Today, President Obama addressed the annual meeting of the US National Academy of Sciences. If you have not heard this speech or read the transcript, I encourage you to do so—it was not only excellent, but inspiring. The key message of that speech is given in the blog title above.
Here are a few excerpts:
“At such a difficult moment, there are those who say we cannot afford to invest in science, that support for research is somehow a luxury at moments defined by necessities. I fundamentally disagree. Science is more essential for our prosperity, our security, our health, our environment, and our quality of life than it has ever been before.”
“And we have watched as scientific integrity has been undermined and scientific research politicized in an effort to advance predetermined ideological agendas.”
“So I’m here today to set this goal: We will devote more than 3 percent of our GDP to research and development. …… This represents the largest commitment to scientific research and innovation in American history.”
“So we double the budget of key agencies, including the National Science Foundation….”
“Under my administration, the days of science taking a back seat to ideology are over. Our progress as a nation –- and our values as a nation –- are rooted in free and open inquiry. To undermine scientific integrity is to undermine our democracy. It is contrary to our way of life.”
“We also need to engage the scientific community directly in the work of public policy.”
“In environmental science, it will require strengthening our weather forecasting, our Earth observation from space, the management of our nation’s land, water and forests, and the stewardship of our coastal zones and ocean fisheries.”
“And so today I want to challenge you to use your love and knowledge of science to spark the same sense of wonder and excitement in a new generation.”
"...will create research opportunities for undergraduates and educational opportunities for women and minorities who too often have been underrepresented in scientific and technological fields, but are no less capable of inventing the solutions that will help us grow our economy and save our planet. "

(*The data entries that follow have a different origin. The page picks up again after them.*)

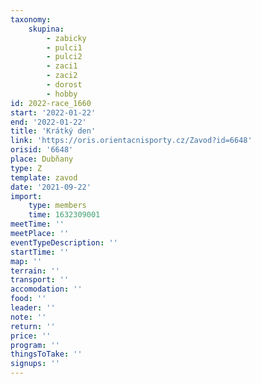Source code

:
 ```yaml
---
taxonomy:
    skupina:
        - zabicky
        - pulci1
        - pulci2
        - zaci1
        - zaci2
        - dorost
        - hobby
id: 2022-race_1660
start: '2022-01-22'
end: '2022-01-22'
title: 'Krátký den'
link: 'https://oris.orientacnisporty.cz/Zavod?id=6648'
orisid: '6648'
place: Dubňany
type: Z
template: zavod
date: '2021-09-22'
import:
    type: members
    time: 1632309001
meetTime: ''
meetPlace: ''
eventTypeDescription: ''
startTime: ''
map: ''
terrain: ''
transport: ''
accomodation: ''
food: ''
leader: ''
note: ''
return: ''
price: ''
program: ''
thingsToTake: ''
signups: ''
---
```


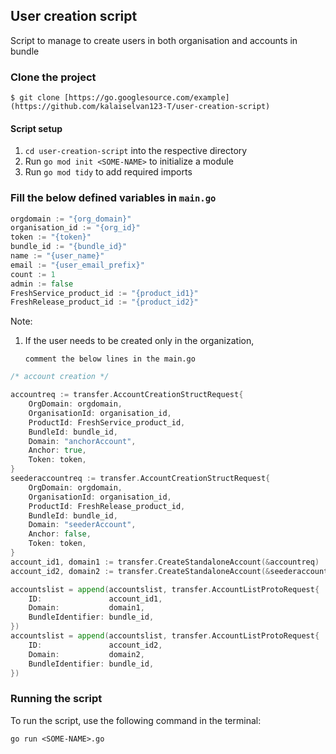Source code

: 
## User creation script

Script to manage to create users in both organisation and accounts in bundle

### Clone the project
```
$ git clone [https://go.googlesource.com/example](https://github.com/kalaiselvan123-T/user-creation-script)
```

#### Script setup

1. `cd user-creation-script` into the respective directory
2. Run `go mod init <SOME-NAME>` to initialize a module
3. Run `go mod tidy` to add required imports

### Fill the below defined variables in `main.go` 
```go
orgdomain := "{org_domain}"
organisation_id := "{org_id}"
token := "{token}"
bundle_id := "{bundle_id}"
name := "{user_name}"
email := "{user_email_prefix}"
count := 1 
admin := false
FreshService_product_id := "{product_id1}"
FreshRelease_product_id := "{product_id2}"
``` 

Note:
1. If the user needs to be created only in the organization, 

   `comment the below lines in the main.go`

```go
/* account creation */

accountreq := transfer.AccountCreationStructRequest{
    OrgDomain: orgdomain,
    OrganisationId: organisation_id,
    ProductId: FreshService_product_id,
    BundleId: bundle_id,
    Domain: "anchorAccount",
    Anchor: true,
    Token: token,
}
seederaccountreq := transfer.AccountCreationStructRequest{
    OrgDomain: orgdomain,
    OrganisationId: organisation_id,
    ProductId: FreshRelease_product_id,
    BundleId: bundle_id,
    Domain: "seederAccount",
    Anchor: false,
    Token: token,
}
account_id1, domain1 := transfer.CreateStandaloneAccount(&accountreq)
account_id2, domain2 := transfer.CreateStandaloneAccount(&seederaccountreq)

accountslist = append(accountslist, transfer.AccountListProtoRequest{
    ID:               account_id1,
    Domain:           domain1,
    BundleIdentifier: bundle_id,
})
accountslist = append(accountslist, transfer.AccountListProtoRequest{
    ID:               account_id2,
    Domain:           domain2,
    BundleIdentifier: bundle_id,
})
```

### Running the script 
To run the script, use the following command in the terminal:

```
go run <SOME-NAME>.go
```
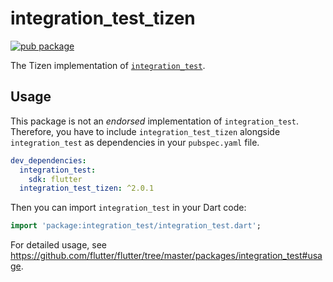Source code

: # integration_test_tizen

[![pub package](https://img.shields.io/pub/v/integration_test_tizen.svg)](https://pub.dev/packages/integration_test_tizen)

The Tizen implementation of [`integration_test`](https://github.com/flutter/flutter/tree/master/packages/integration_test).

## Usage

This package is not an _endorsed_ implementation of `integration_test`. Therefore, you have to include `integration_test_tizen` alongside `integration_test` as dependencies in your `pubspec.yaml` file.

```yaml
dev_dependencies:
  integration_test:
    sdk: flutter
  integration_test_tizen: ^2.0.1
```

Then you can import `integration_test` in your Dart code:

```dart
import 'package:integration_test/integration_test.dart';
```

For detailed usage, see https://github.com/flutter/flutter/tree/master/packages/integration_test#usage.

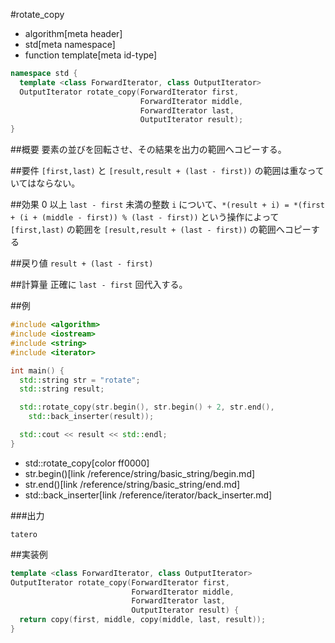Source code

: #rotate_copy
* algorithm[meta header]
* std[meta namespace]
* function template[meta id-type]

```cpp
namespace std {
  template <class ForwardIterator, class OutputIterator>
  OutputIterator rotate_copy(ForwardIterator first,
                             ForwardIterator middle,
                             ForwardIterator last,
                             OutputIterator result);
}
```

##概要
要素の並びを回転させ、その結果を出力の範囲へコピーする。


##要件
`[first,last)` と `[result,result + (last - first))` の範囲は重なっていてはならない。


##効果
0 以上 `last - first` 未満の整数 `i` について、`*(result + i) = *(first + (i + (middle - first)) % (last - first))` という操作によって `[first,last)` の範囲を `[result,result + (last - first))` の範囲へコピーする


##戻り値
`result + (last - first)`


##計算量
正確に `last - first` 回代入する。


##例
```cpp
#include <algorithm>
#include <iostream>
#include <string>
#include <iterator>

int main() {
  std::string str = "rotate";
  std::string result;

  std::rotate_copy(str.begin(), str.begin() + 2, str.end(),
    std::back_inserter(result));

  std::cout << result << std::endl;
}
```
* std::rotate_copy[color ff0000]
* str.begin()[link /reference/string/basic_string/begin.md]
* str.end()[link /reference/string/basic_string/end.md]
* std::back_inserter[link /reference/iterator/back_inserter.md]

###出力
```
tatero
```


##実装例
```cpp
template <class ForwardIterator, class OutputIterator>
OutputIterator rotate_copy(ForwardIterator first,
                           ForwardIterator middle,
                           ForwardIterator last,
                           OutputIterator result) {
  return copy(first, middle, copy(middle, last, result));
}
```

“And some truths fill us with awe. Others force us to question long-held views. Science can’t answer every question, and indeed, it seems at times the more we plumb the mysteries of the physical world, the more humble we must be. Science cannot supplant our ethics or our values, our principles or our faith. But science can inform those things and help put those values — these moral sentiments, that faith — can put those things to work — to feed a child, or to heal the sick, to be good stewards of this Earth.”